Wikipedia tells me a loose translation is: “He who begins is half done. Dare to be wise. Make a beginning.”
I have been thoroughly enjoying my reading on liberty (and the impact of economic circumstances on (the absence of) freedom) for the past 24 hours, actually, which was pleasantly surprising. There has been a surfeit of insights, and arguments that have gotten me to pause and think about them, and it hasn’t felt like a monumental effort to take about twenty pages of condensed notes; right before this, too, I typed up about an essay’s worth of notes on the question I’m meant to answer. If there is any part of my course I derive the greatest satisfaction from, I suspect this (i.e. political theory) is it, with economics in general coming a close second.
Latin expressions have been popping up in these readings, too, and I took a geeky sort of delight in being able to ask the people I knew doing Classics what they meant. In the background, there is always some atmospheric appreciation of the fact that the people surrounding me at college are devoting a substantial chunk of their lives to one (or a couple of) area(s) of human knowledge.

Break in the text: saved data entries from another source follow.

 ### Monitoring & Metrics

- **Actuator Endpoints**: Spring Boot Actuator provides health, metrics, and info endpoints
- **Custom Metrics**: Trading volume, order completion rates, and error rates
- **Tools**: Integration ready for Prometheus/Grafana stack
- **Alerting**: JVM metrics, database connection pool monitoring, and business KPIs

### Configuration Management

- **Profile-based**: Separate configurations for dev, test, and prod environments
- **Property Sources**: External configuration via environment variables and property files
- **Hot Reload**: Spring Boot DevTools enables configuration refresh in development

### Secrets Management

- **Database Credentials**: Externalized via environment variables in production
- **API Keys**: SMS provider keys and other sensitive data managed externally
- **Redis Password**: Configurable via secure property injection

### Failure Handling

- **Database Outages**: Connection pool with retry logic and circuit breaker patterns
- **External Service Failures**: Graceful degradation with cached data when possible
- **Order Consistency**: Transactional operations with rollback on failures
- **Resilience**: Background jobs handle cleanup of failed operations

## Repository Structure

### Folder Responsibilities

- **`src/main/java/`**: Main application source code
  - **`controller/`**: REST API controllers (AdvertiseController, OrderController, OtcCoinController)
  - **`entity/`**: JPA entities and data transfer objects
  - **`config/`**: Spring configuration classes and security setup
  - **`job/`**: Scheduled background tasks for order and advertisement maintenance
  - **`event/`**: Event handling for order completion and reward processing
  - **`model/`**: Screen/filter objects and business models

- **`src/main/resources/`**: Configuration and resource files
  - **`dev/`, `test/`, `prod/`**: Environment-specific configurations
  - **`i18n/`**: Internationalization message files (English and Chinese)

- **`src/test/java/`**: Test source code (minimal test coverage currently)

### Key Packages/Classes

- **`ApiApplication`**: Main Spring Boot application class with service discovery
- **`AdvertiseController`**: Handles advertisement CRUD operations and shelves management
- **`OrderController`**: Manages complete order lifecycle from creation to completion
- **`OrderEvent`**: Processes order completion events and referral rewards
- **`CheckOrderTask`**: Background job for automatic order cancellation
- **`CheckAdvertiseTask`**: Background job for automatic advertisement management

I suspect my week (and the two months before that) could be described as eventful, but I have paved the path through those merry times too thoroughly with too many well-intentioned thoughts of posting on WP to salvage any hope of recollecting everything I want(ed) to say, and it is a matter of some regret, of course, that I have let the edges of those experiences fade so carelessly with time.
But surely a quick survey would still help. First week back at Oxford ended up being lovelier and more exciting than its start promised. I was particularly demotivated with collections and could not muster much energy to, how shall I put it, give a shit, and then I took the rest of the week off to recover from the trauma. Copious amounts of time were spent in university parks and on any grass-covered plot in college. A telling indication of the amount of time I’ve spent under the sun (there was an unseasonal amount of sun the past week) would be the fact that my limbs are now tanned.

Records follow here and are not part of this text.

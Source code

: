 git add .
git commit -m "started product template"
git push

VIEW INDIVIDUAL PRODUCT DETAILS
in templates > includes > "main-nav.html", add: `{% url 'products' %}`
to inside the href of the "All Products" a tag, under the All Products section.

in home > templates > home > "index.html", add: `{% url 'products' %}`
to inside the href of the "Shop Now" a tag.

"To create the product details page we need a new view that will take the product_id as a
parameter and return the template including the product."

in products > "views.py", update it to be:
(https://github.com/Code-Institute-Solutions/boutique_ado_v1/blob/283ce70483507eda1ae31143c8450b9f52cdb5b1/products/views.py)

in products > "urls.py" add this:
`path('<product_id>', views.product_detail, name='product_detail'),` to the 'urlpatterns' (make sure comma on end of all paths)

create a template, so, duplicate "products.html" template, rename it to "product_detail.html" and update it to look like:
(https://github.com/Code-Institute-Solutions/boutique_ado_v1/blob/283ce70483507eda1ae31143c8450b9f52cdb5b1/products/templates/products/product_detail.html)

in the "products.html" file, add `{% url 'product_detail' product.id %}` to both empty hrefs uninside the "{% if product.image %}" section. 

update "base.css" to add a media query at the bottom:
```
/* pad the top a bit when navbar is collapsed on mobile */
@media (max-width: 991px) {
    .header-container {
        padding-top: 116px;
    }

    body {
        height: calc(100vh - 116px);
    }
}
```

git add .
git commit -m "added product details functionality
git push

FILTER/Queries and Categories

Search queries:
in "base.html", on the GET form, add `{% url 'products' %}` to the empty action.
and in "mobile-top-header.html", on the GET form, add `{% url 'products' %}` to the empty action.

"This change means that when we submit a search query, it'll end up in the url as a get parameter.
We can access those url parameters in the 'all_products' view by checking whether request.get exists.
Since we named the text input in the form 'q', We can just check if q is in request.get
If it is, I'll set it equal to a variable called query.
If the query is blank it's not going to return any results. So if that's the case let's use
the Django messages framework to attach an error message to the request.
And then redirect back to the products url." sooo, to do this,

My 4.5 weeks in France have affected me in lingering ways. I had grand plans to write a post on the bits of France I would miss and the bits I decidedly wouldn’t, and I’d even drafted it, but I had begun by writing about the four cats, and thus ended up with a slightly crazy-sounding essay about the individual quirks and personalities of the cats, so I abandoned that attempt and have not found the heart to try again. But I will say that on the day I left, La Rochelle was deliciously warm, the airport was stuffy and claustrophobia-inducing with the hoard of English schoolchildren on the end of their French immersion trip, and the first thirty minutes back in Oxford was filled with an unexpected distress at being back. There was suddenly something unpleasantly enclosed about the squat, stately buildings lining the streets, and walking on the arithmetic lines of pavements was not a cheery affair. I found the ceaseless, low-grade chatter around me frustrating, and for the first few days, I seized any opportunity to be on the forlorn rectangle of grass in front of my house, and each afternoon saw me in the parks, reveling in the ducks and
mutant ducks geese and newly discovered horses (HORSES). I have also started buying conference pears and eating them in a highly idiosyncratic way (I first peel them, sometimes awkwardly with a knife instead of a potato-peeler, and then quarter them, and then slice off the core), because that was how my French host family ate them, and I’d never eaten a conference pear before then. Sometimes I imagine myself in a decade, a mélange of little habits and tics I’ve collected like particularly interesting rocks from the people I’ve seen and the places I’ve been, and being able to track my journeys through each one. More interesting than collecting stamps, at least.
Now, I am also confronted by a little shock of pleasure every time I realize I have understood what was being said when I listen to my French podcasts, even the standard radio news one that speaks at a normal (i.e. stupidly fast French) speed. It is an unbelievably drugging feeling, and I only exaggerate a little. It is such a petty triumph but I’ll take even that pathetic offering after six years of suffering through incomprehensible aural/listening exams. I have decided to also resume my leisurely refresher studies in Chinese by subscribing to a Chinese vocabulary newsletter.
It is with a curious absence of stress that I explore Trinity term. I had two essays due last week, which I finished four hours after the deadline and 10 minutes before the deadline, respectively, but I had intentionally left them that late. This week, I have three essays due by Thursday, but if I had to characterize my attitude towards them, it would be ‘unhurried’. Maybe something needs to be said about perspective and peace of mind but I’ll let the feeling rest for a little while before I poke at it. I can’t quite comprehend the magnitude of Prelims or the end of my first university year or the prospect of summer yet.